## TRY IT
With images excluded, write out each entry below exactly as given.
-- INFORMATION GIVEN follows --
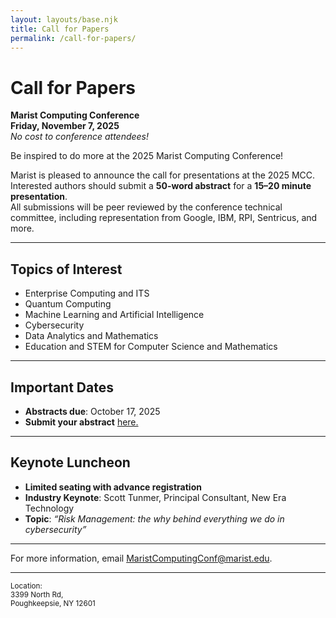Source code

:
 ```yaml
---
layout: layouts/base.njk
title: Call for Papers
permalink: /call-for-papers/
---
```


# Call for Papers

**Marist Computing Conference**  
**Friday, November 7, 2025**  
*No cost to conference attendees!*

Be inspired to do more at the 2025 Marist Computing Conference!  

Marist is pleased to announce the call for presentations at the 2025 MCC.  
Interested authors should submit a **50-word abstract** for a **15–20 minute presentation**.  
All submissions will be peer reviewed by the conference technical committee, including representation from Google, IBM, RPI, Sentricus, and more.  

---

## Topics of Interest
- Enterprise Computing and ITS  
- Quantum Computing  
- Machine Learning and Artificial Intelligence  
- Cybersecurity  
- Data Analytics and Mathematics  
- Education and STEM for Computer Science and Mathematics  

---

## Important Dates
- **Abstracts due**: October 17, 2025  
- **Submit your abstract** [here.](https://forms.office.com/r/Bw0yh7Qg4S)

---

## Keynote Luncheon
- **Limited seating with advance registration**  
- **Industry Keynote**: Scott Tunmer, Principal Consultant, New Era Technology  
- **Topic**: *“Risk Management: the why behind everything we do in cybersecurity”*  

---

For more information, email [MaristComputingConf@marist.edu](mailto:MaristComputingConf@marist.edu).  

---

<small>Location:  
3399 North Rd,  
Poughkeepsie, NY 12601</small>
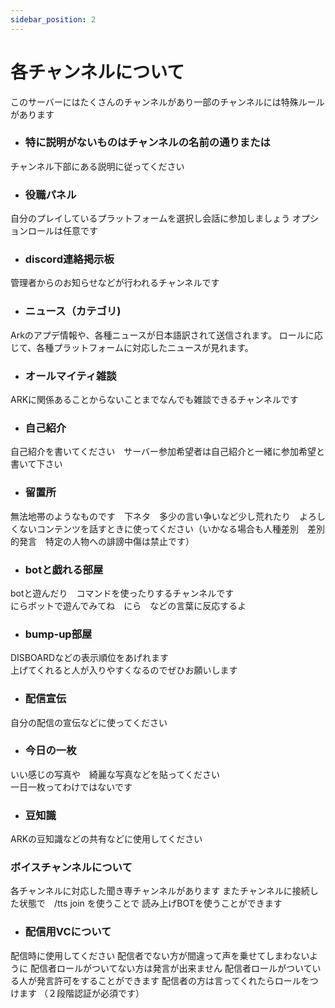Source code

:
 ```yaml
---
sidebar_position: 2
---
```


# 各チャンネルについて
このサーバーにはたくさんのチャンネルがあり一部のチャンネルには特殊ルールがあります
- <h3>特に説明がないものはチャンネルの名前の通りまたは</h3>   
チャンネル下部にある説明に従ってください

- <h3>役職パネル</h3>   
自分のプレイしているプラットフォームを選択し会話に参加しましょう
オプションロールは任意です

- <h3>discord連絡掲示板</h3>  
管理者からのお知らせなどが行われるチャンネルです

- <h3>ニュース（カテゴリ)</h3>
Arkのアプデ情報や、各種ニュースが日本語訳されて送信されます。 ロールに応じて、各種プラットフォームに対応したニュースが見れます。

- <h3>オールマイティ雑談</h3>   
ARKに関係あることからないことまでなんでも雑談できるチャンネルです

- <h3>自己紹介</h3>   
自己紹介を書いてください　サーバー参加希望者は自己紹介と一緒に参加希望と書いて下さい

- <h3>留置所</h3>   
無法地帯のようなものです　下ネタ　多少の言い争いなど少し荒れたり　よろしくないコンテンツを話すときに使ってください（いかなる場合も人種差別　差別的発言　特定の人物への誹謗中傷は禁止です）

- <h3>botと戯れる部屋</h3>   
botと遊んだり　コマンドを使ったりするチャンネルです  
にらボットで遊んでみてね　にら　などの言葉に反応するよ

- <h3>bump-up部屋</h3>   
DISBOARDなどの表示順位をあげれます  
上げてくれると人が入りやすくなるのでぜひお願いします

- <h3>配信宣伝</h3>   
自分の配信の宣伝などに使ってください

- <h3>今日の一枚</h3>   
いい感じの写真や　綺麗な写真などを貼ってください  
一日一枚ってわけではないです

- <h3>豆知識</h3>   
ARKの豆知識などの共有などに使用してください

<h3>ボイスチャンネルについて</h3>

各チャンネルに対応した聞き専チャンネルがあります
またチャンネルに接続した状態で　/tts join  を使うことで 読み上げBOTを使うことができます

- <h3>配信用VCについて</h3>   
配信時に使用してください
配信者でない方が間違って声を乗せてしまわないように
配信者ロールがついてない方は発言が出来ません
配信者ロールがついている人が発言許可をすることができます
配信者の方は言ってくれたらロールをつけます
（２段階認証が必須です） 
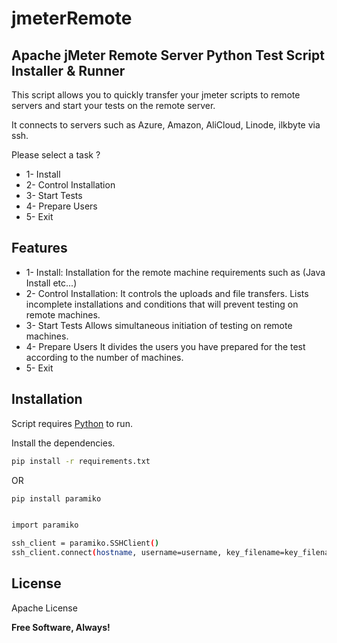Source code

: # jmeterRemote
## Apache jMeter Remote Server Python Test Script Installer &amp; Runner

This script allows you to quickly transfer your jmeter scripts to remote servers and start your tests on the remote server.

It connects to servers such as Azure, Amazon, AliCloud, Linode, ilkbyte via ssh.

Please select a task ?
- 1- Install
- 2- Control Installation
- 3- Start Tests
- 4- Prepare Users
- 5- Exit

## Features
- 1- Install: 
	Installation for the remote machine requirements such as (Java Install etc...)
- 2- Control Installation:
	It controls the uploads and file transfers. Lists incomplete installations and conditions that will prevent testing on remote machines.
- 3- Start Tests
	Allows simultaneous initiation of testing on remote machines.
- 4- Prepare Users
	It divides the users you have prepared for the test according to the number of machines.
- 5- Exit

## Installation

Script requires [Python](https://www.python.org/) to run.

Install the dependencies.
```sh
pip install -r requirements.txt
```

OR


```sh
pip install paramiko


import paramiko

ssh_client = paramiko.SSHClient()
ssh_client.connect(hostname, username=username, key_filename=key_filename, password=password)

```


## License

Apache License

**Free Software, Always!**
-- INFORMATION GIVEN concluded --
## RESPONSE TO THE TASK
Source code

:
 ```yaml
---
layout: layouts/base.njk
title: Call for Papers
permalink: /call-for-papers/
---
```


# Call for Papers

**Marist Computing Conference**  
**Friday, November 7, 2025**  
*No cost to conference attendees!*

Be inspired to do more at the 2025 Marist Computing Conference!  

Marist is pleased to announce the call for presentations at the 2025 MCC.  
Interested authors should submit a **50-word abstract** for a **15–20 minute presentation**.  
All submissions will be peer reviewed by the conference technical committee, including representation from Google, IBM, RPI, Sentricus, and more.  

---

## Topics of Interest
- Enterprise Computing and ITS  
- Quantum Computing  
- Machine Learning and Artificial Intelligence  
- Cybersecurity  
- Data Analytics and Mathematics  
- Education and STEM for Computer Science and Mathematics  

---

## Important Dates
- **Abstracts due**: October 17, 2025  
- **Submit your abstract** [here.](https://forms.office.com/r/Bw0yh7Qg4S)

---

## Keynote Luncheon
- **Limited seating with advance registration**  
- **Industry Keynote**: Scott Tunmer, Principal Consultant, New Era Technology  
- **Topic**: *“Risk Management: the why behind everything we do in cybersecurity”*  

---

For more information, email [MaristComputingConf@marist.edu](mailto:MaristComputingConf@marist.edu).  

---

<small>Location:  
3399 North Rd,  
Poughkeepsie, NY 12601</small>
Source code

:
 ```yaml
---
sidebar_position: 2
---
```


# 各チャンネルについて
このサーバーにはたくさんのチャンネルがあり一部のチャンネルには特殊ルールがあります
- <h3>特に説明がないものはチャンネルの名前の通りまたは</h3>   
チャンネル下部にある説明に従ってください

- <h3>役職パネル</h3>   
自分のプレイしているプラットフォームを選択し会話に参加しましょう
オプションロールは任意です

- <h3>discord連絡掲示板</h3>  
管理者からのお知らせなどが行われるチャンネルです

- <h3>ニュース（カテゴリ)</h3>
Arkのアプデ情報や、各種ニュースが日本語訳されて送信されます。 ロールに応じて、各種プラットフォームに対応したニュースが見れます。

- <h3>オールマイティ雑談</h3>   
ARKに関係あることからないことまでなんでも雑談できるチャンネルです

- <h3>自己紹介</h3>   
自己紹介を書いてください　サーバー参加希望者は自己紹介と一緒に参加希望と書いて下さい

- <h3>留置所</h3>   
無法地帯のようなものです　下ネタ　多少の言い争いなど少し荒れたり　よろしくないコンテンツを話すときに使ってください（いかなる場合も人種差別　差別的発言　特定の人物への誹謗中傷は禁止です）

- <h3>botと戯れる部屋</h3>   
botと遊んだり　コマンドを使ったりするチャンネルです  
にらボットで遊んでみてね　にら　などの言葉に反応するよ

- <h3>bump-up部屋</h3>   
DISBOARDなどの表示順位をあげれます  
上げてくれると人が入りやすくなるのでぜひお願いします

- <h3>配信宣伝</h3>   
自分の配信の宣伝などに使ってください

- <h3>今日の一枚</h3>   
いい感じの写真や　綺麗な写真などを貼ってください  
一日一枚ってわけではないです

- <h3>豆知識</h3>   
ARKの豆知識などの共有などに使用してください

<h3>ボイスチャンネルについて</h3>

各チャンネルに対応した聞き専チャンネルがあります
またチャンネルに接続した状態で　/tts join  を使うことで 読み上げBOTを使うことができます

- <h3>配信用VCについて</h3>   
配信時に使用してください
配信者でない方が間違って声を乗せてしまわないように
配信者ロールがついてない方は発言が出来ません
配信者ロールがついている人が発言許可をすることができます
配信者の方は言ってくれたらロールをつけます
（２段階認証が必須です） 
Source code

: # jmeterRemote
## Apache jMeter Remote Server Python Test Script Installer &amp; Runner

This script allows you to quickly transfer your jmeter scripts to remote servers and start your tests on the remote server.

It connects to servers such as Azure, Amazon, AliCloud, Linode, ilkbyte via ssh.

Please select a task ?
- 1- Install
- 2- Control Installation
- 3- Start Tests
- 4- Prepare Users
- 5- Exit

## Features
- 1- Install: 
	Installation for the remote machine requirements such as (Java Install etc...)
- 2- Control Installation:
	It controls the uploads and file transfers. Lists incomplete installations and conditions that will prevent testing on remote machines.
- 3- Start Tests
	Allows simultaneous initiation of testing on remote machines.
- 4- Prepare Users
	It divides the users you have prepared for the test according to the number of machines.
- 5- Exit

## Installation

Script requires [Python](https://www.python.org/) to run.

Install the dependencies.
```sh
pip install -r requirements.txt
```

OR


```sh
pip install paramiko


import paramiko

ssh_client = paramiko.SSHClient()
ssh_client.connect(hostname, username=username, key_filename=key_filename, password=password)

```


## License

Apache License

**Free Software, Always!**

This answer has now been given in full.